Your response should contain each line of the data that includes "master".

** Opening Dataset content block **

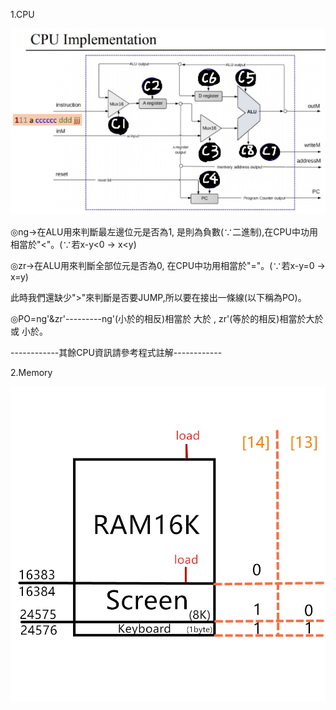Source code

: 1.CPU

![](https://github.com/ayd0122344/co108a/blob/master/05/C%E7%9A%84%E5%88%86%E5%B8%83%E5%9C%96.jpg)

◎ng→在ALU用來判斷最左邊位元是否為1, 是則為負數(∵二進制),在CPU中功用相當於"<"。(∵若x-y<0 → x<y)

◎zr→在ALU用來判斷全部位元是否為0, 在CPU中功用相當於"="。(∵若x-y=0 → x=y)

此時我們還缺少">"來判斷是否要JUMP,所以要在接出一條線(以下稱為PO)。

◎PO=ng'&zr'---------ng'(小於的相反)相當於 大於 , zr'(等於的相反)相當於大於 或 小於。

------------其餘CPU資訊請參考程式註解------------



2.Memory

![](https://github.com/ayd0122344/co108a/blob/master/05/Memory.jpg)

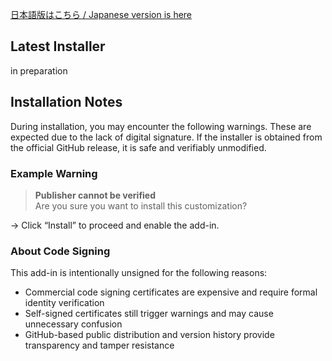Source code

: [日本語版はこちら / Japanese version is here](./README.ja.md)

## Latest Installer
in preparation

## Installation Notes
During installation, you may encounter the following warnings. These are expected due to the lack of digital signature.
If the installer is obtained from the official GitHub release, it is safe and verifiably unmodified.

### Example Warning

> **Publisher cannot be verified**  
> Are you sure you want to install this customization?

→ Click “Install” to proceed and enable the add-in.

### About Code Signing
This add-in is intentionally unsigned for the following reasons:
- Commercial code signing certificates are expensive and require formal identity verification
- Self-signed certificates still trigger warnings and may cause unnecessary confusion
- GitHub-based public distribution and version history provide transparency and tamper resistance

** Closing Dataset content block **

# Response below:
![](https://github.com/ayd0122344/co108a/blob/master/05/C%E7%9A%84%E5%88%86%E5%B8%83%E5%9C%96.jpg)
![](https://github.com/ayd0122344/co108a/blob/master/05/Memory.jpg)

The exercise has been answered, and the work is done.